Segment Open

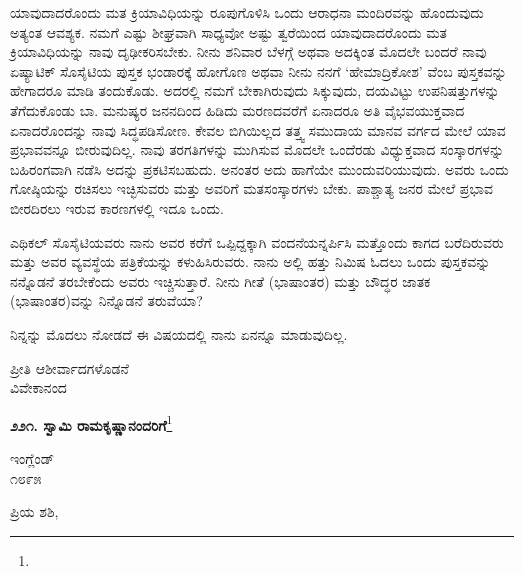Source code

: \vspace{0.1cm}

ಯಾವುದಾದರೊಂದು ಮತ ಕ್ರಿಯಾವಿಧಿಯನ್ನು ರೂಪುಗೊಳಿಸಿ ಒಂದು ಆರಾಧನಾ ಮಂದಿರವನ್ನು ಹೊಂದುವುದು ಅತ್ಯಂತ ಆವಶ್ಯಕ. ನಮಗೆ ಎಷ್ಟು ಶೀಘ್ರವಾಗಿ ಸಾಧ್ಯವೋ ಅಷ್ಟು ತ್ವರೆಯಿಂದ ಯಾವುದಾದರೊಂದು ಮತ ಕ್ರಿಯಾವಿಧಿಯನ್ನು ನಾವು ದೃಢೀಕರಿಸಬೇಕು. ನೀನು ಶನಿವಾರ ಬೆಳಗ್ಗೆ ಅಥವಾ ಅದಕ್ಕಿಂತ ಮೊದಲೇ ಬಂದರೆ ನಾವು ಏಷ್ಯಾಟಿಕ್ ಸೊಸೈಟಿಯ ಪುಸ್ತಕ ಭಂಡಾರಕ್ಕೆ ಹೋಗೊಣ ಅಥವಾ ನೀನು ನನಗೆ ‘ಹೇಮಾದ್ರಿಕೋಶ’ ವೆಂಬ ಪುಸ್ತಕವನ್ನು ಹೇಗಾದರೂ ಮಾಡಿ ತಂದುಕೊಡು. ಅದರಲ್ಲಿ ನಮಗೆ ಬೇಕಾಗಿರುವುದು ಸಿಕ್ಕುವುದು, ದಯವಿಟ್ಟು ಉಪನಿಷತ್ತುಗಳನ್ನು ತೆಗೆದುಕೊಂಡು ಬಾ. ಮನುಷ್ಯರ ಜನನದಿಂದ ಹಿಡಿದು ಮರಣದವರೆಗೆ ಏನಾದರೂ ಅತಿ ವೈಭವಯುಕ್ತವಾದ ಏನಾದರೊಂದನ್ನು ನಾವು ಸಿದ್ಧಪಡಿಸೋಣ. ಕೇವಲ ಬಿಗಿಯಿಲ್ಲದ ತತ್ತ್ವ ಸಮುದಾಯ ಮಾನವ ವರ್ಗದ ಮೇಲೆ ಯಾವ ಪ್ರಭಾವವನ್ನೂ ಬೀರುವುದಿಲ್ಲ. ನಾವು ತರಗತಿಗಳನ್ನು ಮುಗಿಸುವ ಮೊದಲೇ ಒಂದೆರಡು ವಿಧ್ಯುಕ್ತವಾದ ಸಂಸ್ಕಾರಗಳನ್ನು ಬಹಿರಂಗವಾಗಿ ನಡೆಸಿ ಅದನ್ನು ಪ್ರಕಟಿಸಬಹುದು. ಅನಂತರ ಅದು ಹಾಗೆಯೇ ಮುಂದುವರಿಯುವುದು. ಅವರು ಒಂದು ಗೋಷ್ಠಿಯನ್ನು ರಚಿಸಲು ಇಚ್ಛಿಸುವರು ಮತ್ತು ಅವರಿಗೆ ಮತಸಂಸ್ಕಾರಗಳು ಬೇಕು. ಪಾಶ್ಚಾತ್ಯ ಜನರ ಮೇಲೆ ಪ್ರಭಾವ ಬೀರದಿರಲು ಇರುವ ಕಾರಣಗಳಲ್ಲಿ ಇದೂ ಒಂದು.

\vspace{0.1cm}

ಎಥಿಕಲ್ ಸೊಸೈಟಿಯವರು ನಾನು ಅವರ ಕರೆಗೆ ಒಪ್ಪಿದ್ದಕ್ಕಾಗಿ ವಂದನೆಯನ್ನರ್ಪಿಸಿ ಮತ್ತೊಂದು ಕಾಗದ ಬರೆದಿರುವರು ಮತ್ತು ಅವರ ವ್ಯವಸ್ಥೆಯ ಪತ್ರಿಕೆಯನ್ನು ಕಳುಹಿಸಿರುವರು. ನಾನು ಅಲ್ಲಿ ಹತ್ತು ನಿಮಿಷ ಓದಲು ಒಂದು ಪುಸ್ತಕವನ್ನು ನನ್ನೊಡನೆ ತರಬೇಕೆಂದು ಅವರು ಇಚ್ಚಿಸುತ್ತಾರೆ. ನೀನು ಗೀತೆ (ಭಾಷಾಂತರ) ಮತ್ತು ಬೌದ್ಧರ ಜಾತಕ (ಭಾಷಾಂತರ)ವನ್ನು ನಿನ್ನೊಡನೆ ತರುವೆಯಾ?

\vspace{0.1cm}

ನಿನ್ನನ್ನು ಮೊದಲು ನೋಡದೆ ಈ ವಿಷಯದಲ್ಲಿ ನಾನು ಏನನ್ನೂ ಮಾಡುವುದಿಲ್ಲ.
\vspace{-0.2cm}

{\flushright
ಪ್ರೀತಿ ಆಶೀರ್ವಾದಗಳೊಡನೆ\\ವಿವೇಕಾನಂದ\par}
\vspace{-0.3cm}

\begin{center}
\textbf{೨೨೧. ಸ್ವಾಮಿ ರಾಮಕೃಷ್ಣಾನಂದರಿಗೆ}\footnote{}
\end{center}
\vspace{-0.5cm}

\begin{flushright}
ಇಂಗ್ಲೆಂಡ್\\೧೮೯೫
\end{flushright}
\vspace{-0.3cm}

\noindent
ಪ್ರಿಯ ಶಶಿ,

Segment Closed

TASK:
Repeat all the material above exactly, apart from the pictures.

TASK SOLUTION:
Source code

: \vspace{0.1cm}

ಯಾವುದಾದರೊಂದು ಮತ ಕ್ರಿಯಾವಿಧಿಯನ್ನು ರೂಪುಗೊಳಿಸಿ ಒಂದು ಆರಾಧನಾ ಮಂದಿರವನ್ನು ಹೊಂದುವುದು ಅತ್ಯಂತ ಆವಶ್ಯಕ. ನಮಗೆ ಎಷ್ಟು ಶೀಘ್ರವಾಗಿ ಸಾಧ್ಯವೋ ಅಷ್ಟು ತ್ವರೆಯಿಂದ ಯಾವುದಾದರೊಂದು ಮತ ಕ್ರಿಯಾವಿಧಿಯನ್ನು ನಾವು ದೃಢೀಕರಿಸಬೇಕು. ನೀನು ಶನಿವಾರ ಬೆಳಗ್ಗೆ ಅಥವಾ ಅದಕ್ಕಿಂತ ಮೊದಲೇ ಬಂದರೆ ನಾವು ಏಷ್ಯಾಟಿಕ್ ಸೊಸೈಟಿಯ ಪುಸ್ತಕ ಭಂಡಾರಕ್ಕೆ ಹೋಗೊಣ ಅಥವಾ ನೀನು ನನಗೆ ‘ಹೇಮಾದ್ರಿಕೋಶ’ ವೆಂಬ ಪುಸ್ತಕವನ್ನು ಹೇಗಾದರೂ ಮಾಡಿ ತಂದುಕೊಡು. ಅದರಲ್ಲಿ ನಮಗೆ ಬೇಕಾಗಿರುವುದು ಸಿಕ್ಕುವುದು, ದಯವಿಟ್ಟು ಉಪನಿಷತ್ತುಗಳನ್ನು ತೆಗೆದುಕೊಂಡು ಬಾ. ಮನುಷ್ಯರ ಜನನದಿಂದ ಹಿಡಿದು ಮರಣದವರೆಗೆ ಏನಾದರೂ ಅತಿ ವೈಭವಯುಕ್ತವಾದ ಏನಾದರೊಂದನ್ನು ನಾವು ಸಿದ್ಧಪಡಿಸೋಣ. ಕೇವಲ ಬಿಗಿಯಿಲ್ಲದ ತತ್ತ್ವ ಸಮುದಾಯ ಮಾನವ ವರ್ಗದ ಮೇಲೆ ಯಾವ ಪ್ರಭಾವವನ್ನೂ ಬೀರುವುದಿಲ್ಲ. ನಾವು ತರಗತಿಗಳನ್ನು ಮುಗಿಸುವ ಮೊದಲೇ ಒಂದೆರಡು ವಿಧ್ಯುಕ್ತವಾದ ಸಂಸ್ಕಾರಗಳನ್ನು ಬಹಿರಂಗವಾಗಿ ನಡೆಸಿ ಅದನ್ನು ಪ್ರಕಟಿಸಬಹುದು. ಅನಂತರ ಅದು ಹಾಗೆಯೇ ಮುಂದುವರಿಯುವುದು. ಅವರು ಒಂದು ಗೋಷ್ಠಿಯನ್ನು ರಚಿಸಲು ಇಚ್ಛಿಸುವರು ಮತ್ತು ಅವರಿಗೆ ಮತಸಂಸ್ಕಾರಗಳು ಬೇಕು. ಪಾಶ್ಚಾತ್ಯ ಜನರ ಮೇಲೆ ಪ್ರಭಾವ ಬೀರದಿರಲು ಇರುವ ಕಾರಣಗಳಲ್ಲಿ ಇದೂ ಒಂದು.

\vspace{0.1cm}

ಎಥಿಕಲ್ ಸೊಸೈಟಿಯವರು ನಾನು ಅವರ ಕರೆಗೆ ಒಪ್ಪಿದ್ದಕ್ಕಾಗಿ ವಂದನೆಯನ್ನರ್ಪಿಸಿ ಮತ್ತೊಂದು ಕಾಗದ ಬರೆದಿರುವರು ಮತ್ತು ಅವರ ವ್ಯವಸ್ಥೆಯ ಪತ್ರಿಕೆಯನ್ನು ಕಳುಹಿಸಿರುವರು. ನಾನು ಅಲ್ಲಿ ಹತ್ತು ನಿಮಿಷ ಓದಲು ಒಂದು ಪುಸ್ತಕವನ್ನು ನನ್ನೊಡನೆ ತರಬೇಕೆಂದು ಅವರು ಇಚ್ಚಿಸುತ್ತಾರೆ. ನೀನು ಗೀತೆ (ಭಾಷಾಂತರ) ಮತ್ತು ಬೌದ್ಧರ ಜಾತಕ (ಭಾಷಾಂತರ)ವನ್ನು ನಿನ್ನೊಡನೆ ತರುವೆಯಾ?

\vspace{0.1cm}

ನಿನ್ನನ್ನು ಮೊದಲು ನೋಡದೆ ಈ ವಿಷಯದಲ್ಲಿ ನಾನು ಏನನ್ನೂ ಮಾಡುವುದಿಲ್ಲ.
\vspace{-0.2cm}

{\flushright
ಪ್ರೀತಿ ಆಶೀರ್ವಾದಗಳೊಡನೆ\\ವಿವೇಕಾನಂದ\par}
\vspace{-0.3cm}

\begin{center}
\textbf{೨೨೧. ಸ್ವಾಮಿ ರಾಮಕೃಷ್ಣಾನಂದರಿಗೆ}\footnote{}
\end{center}
\vspace{-0.5cm}

\begin{flushright}
ಇಂಗ್ಲೆಂಡ್\\೧೮೯೫
\end{flushright}
\vspace{-0.3cm}

\noindent
ಪ್ರಿಯ ಶಶಿ,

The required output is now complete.